For this article, we will perform the data cleaning in which we will clear all the null values. It could be done by clicking the checkbox of data cleaning and in the image below we could see that there are 11 operations offered by Dataiku in data cleaning. We would select the “ Remove rows where the cell is empty” process.
So we are ready to train the machine learning models.
Training ML model
To train a model, you must first access the “Lab”. Once you click the Lab icon from the Actions sidebar there would be model options such as AutoML, deep learning prediction, AutoML clustering, etc selected according to the need.
For this article, we have a regression problem of predicting the weekly sales. So, we would go with the AutoML prediction model. After selecting the model you need to define the target column. So in this article, the target column is “Weekly_Sales”.
Let’s move to the next part which is splitting the train and test sets and selecting the evaluation metrics. We will be splitting the data into standard 70:30 ratio of train and test respectively. Since it is a regression model we will be using the RMSE and R2 scores as evaluation parameters for the test.
Now the basic data related part is completed. Let’s move to the modelling part where we need to select the algorithm and the hyperparameters for the model. We can also add custom models and train them.
We can train multiple models simultaneously. In this article, we will select random forest, lasso regression, ridge regression, SVM and XGBoost.
Once you are done selecting just click on the train button in the top right corner. Save the session and descriptions of the session.
Here in the above image, we can observe that the random forest is the best option for the data. We can also view the predicted data.
Inspect the model
Let’s have a look at the data predicted by the Random forest. If you click on the Random forest model in the session tab or the model tab you will be able to see a page like this.

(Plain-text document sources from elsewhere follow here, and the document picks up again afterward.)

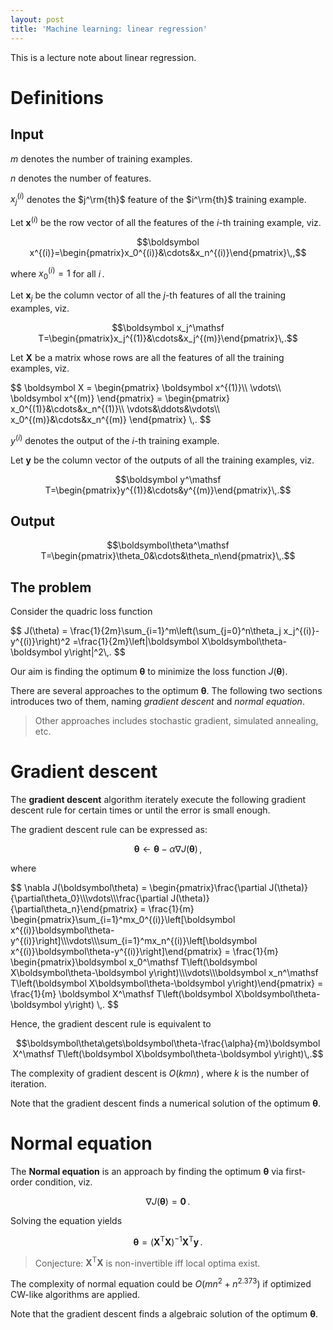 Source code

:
 ```yaml
---
layout: post
title: 'Machine learning: linear regression'
---
```


This is a lecture note about linear regression.

# Definitions

## Input

$m$ denotes the number of training examples.

$n$ denotes the number of features.

$x_j^{(i)}$ denotes the $j^\rm{th}$ feature of the $i^\rm{th}$ training example.

Let $\boldsymbol x^{(i)}$ be the row vector of all the features of the $i$-th training example, viz.

$$\boldsymbol x^{(i)}=\begin{pmatrix}x_0^{(i)}&\cdots&x_n^{(i)}\end{pmatrix}\,,$$

where $x_0^{(i)}=1$ for all $i\,.$

Let $\boldsymbol x_j$ be the column vector of all the $j$-th features of all the training examples, viz.

$$\boldsymbol x_j^\mathsf T=\begin{pmatrix}x_j^{(1)}&\cdots&x_j^{(m)}\end{pmatrix}\,.$$

Let $\boldsymbol X$ be a matrix whose rows are all the features of all the training examples, viz.

<div>
$$
\boldsymbol X
=
\begin{pmatrix}
\boldsymbol x^{(1)}\\
\vdots\\
\boldsymbol x^{(m)}
\end{pmatrix}
=
\begin{pmatrix}
x_0^{(1)}&\cdots&x_n^{(1)}\\
\vdots&\ddots&\vdots\\
x_0^{(m)}&\cdots&x_n^{(m)}
\end{pmatrix}
\,.
$$
</div>

$y^{(i)}$ denotes the output of the $i$-th training example.

Let $\boldsymbol y$ be the column vector of the outputs of all the training examples, viz.

$$\boldsymbol y^\mathsf T=\begin{pmatrix}y^{(1)}&\cdots&y^{(m)}\end{pmatrix}\,.$$

## Output

$$\boldsymbol\theta^\mathsf T=\begin{pmatrix}\theta_0&\cdots&\theta_n\end{pmatrix}\,.$$

## The problem

Consider the quadric loss function

<div>
$$
J(\theta)
=
\frac{1}{2m}\sum_{i=1}^m\left(\sum_{j=0}^n\theta_j x_j^{(i)}-y^{(i)}\right)^2
=\frac{1}{2m}\left|\boldsymbol X\boldsymbol\theta-\boldsymbol y\right|^2\,.
$$
</div>

Our aim is finding the optimum $\boldsymbol\theta$ to minimize the loss function $J(\boldsymbol\theta)$.

There are several approaches to the optimum $\boldsymbol\theta$. The following two sections introduces two of them, naming _gradient descent_ and _normal equation_.

> Other approaches includes stochastic gradient, simulated annealing, etc.

# Gradient descent

The **gradient descent** algorithm iterately execute the following gradient descent rule for certain times or until the error is small enough.

The gradient descent rule can be expressed as:

$$\boldsymbol\theta\gets\boldsymbol\theta-\alpha\nabla J(\boldsymbol\theta)\,,$$

where

<div>
$$
\nabla J(\boldsymbol\theta)
=
\begin{pmatrix}\frac{\partial J(\theta)}{\partial\theta_0}\\\vdots\\\frac{\partial J(\theta)}{\partial\theta_n}\end{pmatrix}
=
\frac{1}{m}
\begin{pmatrix}\sum_{i=1}^mx_0^{(i)}\left[\boldsymbol x^{(i)}\boldsymbol\theta-y^{(i)}\right]\\\vdots\\\sum_{i=1}^mx_n^{(i)}\left[\boldsymbol x^{(i)}\boldsymbol\theta-y^{(i)}\right]\end{pmatrix}
=
\frac{1}{m}
\begin{pmatrix}\boldsymbol x_0^\mathsf T\left(\boldsymbol X\boldsymbol\theta-\boldsymbol y\right)\\\vdots\\\boldsymbol x_n^\mathsf T\left(\boldsymbol X\boldsymbol\theta-\boldsymbol y\right)\end{pmatrix}
=
\frac{1}{m}
\boldsymbol X^\mathsf T\left(\boldsymbol X\boldsymbol\theta-\boldsymbol y\right)
\,.
$$
</div>

Hence, the gradient descent rule is equivalent to

$$\boldsymbol\theta\gets\boldsymbol\theta-\frac{\alpha}{m}\boldsymbol X^\mathsf T\left(\boldsymbol X\boldsymbol\theta-\boldsymbol y\right)\,.$$

The complexity of gradient descent is $O(kmn)\,,$ where $k$ is the number of iteration.

Note that the gradient descent finds a numerical solution of the optimum $\boldsymbol\theta$.

# Normal equation

The **Normal equation** is an approach by finding the optimum $\boldsymbol\theta$ via first-order condition, viz.

$$\nabla J(\boldsymbol\theta)=\boldsymbol0\,.$$

Solving the equation yields

$$\boldsymbol\theta=\left(\boldsymbol X^\mathsf T\boldsymbol X\right)^{-1}\boldsymbol X^\mathsf T\boldsymbol y\,.$$

> Conjecture: $\boldsymbol X^\mathsf T\boldsymbol X$ is non-invertible iff local optima exist.

The complexity of normal equation could be $O\left(mn^2+n^{2.373}\right)$ if optimized CW-like algorithms are applied.

Note that the gradient descent finds a algebraic solution of the optimum $\boldsymbol\theta$.

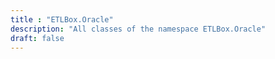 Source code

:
 ```yaml
---
title : "ETLBox.Oracle"
description: "All classes of the namespace ETLBox.Oracle"
draft: false
---
```

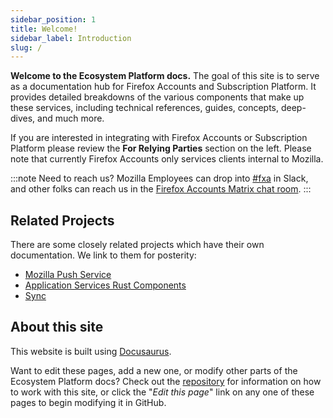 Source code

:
 ```yaml
---
sidebar_position: 1
title: Welcome!
sidebar_label: Introduction
slug: /
---
```


**Welcome to the Ecosystem Platform docs.** The goal of this site is to serve as a documentation hub for Firefox Accounts and Subscription Platform. It provides detailed breakdowns of the various components that make up these services, including technical references, guides, concepts, deep-dives, and much more.

If you are interested in integrating with Firefox Accounts or Subscription Platform please review the **For Relying Parties** section on the left.  Please note that currently Firefox Accounts only services clients internal to Mozilla.

:::note
Need to reach us? Mozilla Employees can drop into [#fxa](https://mozilla.slack.com/archives/C4D36CAJW) in Slack, and other folks can reach us in the [Firefox Accounts Matrix chat room](https://chat.mozilla.org/#/room/#fxa:mozilla.org).
:::

## Related Projects

There are some closely related projects which have their own documentation.  We link to them for posterity:

* [Mozilla Push Service](https://mozilla-push-service.readthedocs.io/en/latest/)
* [Application Services Rust Components](https://mozilla.github.io/application-services/book/index.html)
* [Sync](https://mozilla-services.readthedocs.io/en/latest/)

## About this site

This website is built using [Docusaurus](https://docusaurus.io/).

Want to edit these pages, add a new one, or modify other parts of the Ecosystem Platform docs? Check out the [repository](https://github.com/mozilla/ecosystem-platform) for information on how to work with this site, or click the "*Edit this page*" link on any one of these pages to begin modifying it in GitHub.

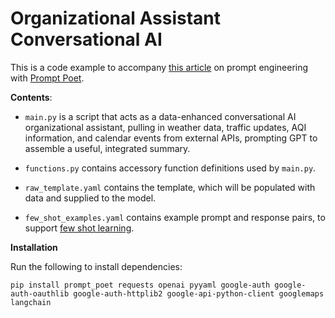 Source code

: # Organizational Assistant Conversational AI

This is a code example to accompany [this article](https://michaeltrestman.github.io/prompt-poetry/) on prompt engineering with [Prompt Poet](https://github.com/character-ai/prompt-poet).

**Contents**:

- `main.py` is a script that acts as a data-enhanced conversational AI organizational assistant, pulling in weather data, traffic updates, AQI information, and calendar events from external APIs, prompting GPT to assemble a useful, integrated summary.

- `functions.py` contains accessory function definitions used by `main.py`.
- `raw_template.yaml` contains the template, which will be populated with data and supplied to the model.

- `few_shot_examples.yaml` contains example prompt and response pairs, to support [few shot learning]().

**Installation**

Run the following to install dependencies:

```shell
pip install prompt_poet requests openai pyyaml google-auth google-auth-oauthlib google-auth-httplib2 google-api-python-client googlemaps langchain
```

By clicking on the predicted data tab the predicted value with the other error rates could be viewed. These values are joined with the original data frame.
You can also see the regression plot for every model. As in this article, we are talking about Random forest as a final model. Let’s have a look at the regression plot.
Similarly, you can explore the decision tree from the random forest and tune the model accordingly. Also one can see the feature’s dependency on the model which is how a particular feature is affecting the model.
Deploy the ML model
Once you are satisfied with the performance of the model, it could be deployed for production usage. Just by clicking on the “Deploy” icon on the top right corner of the page. There would be a pop up asking about the model and the dataset to be used for the deployment.
Now you can go to the flow of the project and select the deployed model and to validate the deployed you can add a dataset.
Here is the pop-up and now you can give the input data for the validation of the model.
The job will start, and the execution time depends on the dataset. The number of columns to show in the output could be modified with a couple of other modifications also available.
The output data will be added to the flow of the project and you can access the data from there itself.
You can perform different actions to the predicted data like visualization, utilize that data for another model, etc.
Dataiku DSS (Data Science Studio) is a single solution that tackles the whole process of planning, delivering, and running a Data project. Dataiku DSS may be deployed in public clouds and coupled with a variety of cloud service providers. Dataiku DSS links natively to the whole spectrum of technologies within a data environment and maximizes their potential. With this article, we have built an end-to-end machine learning project on Dataiku.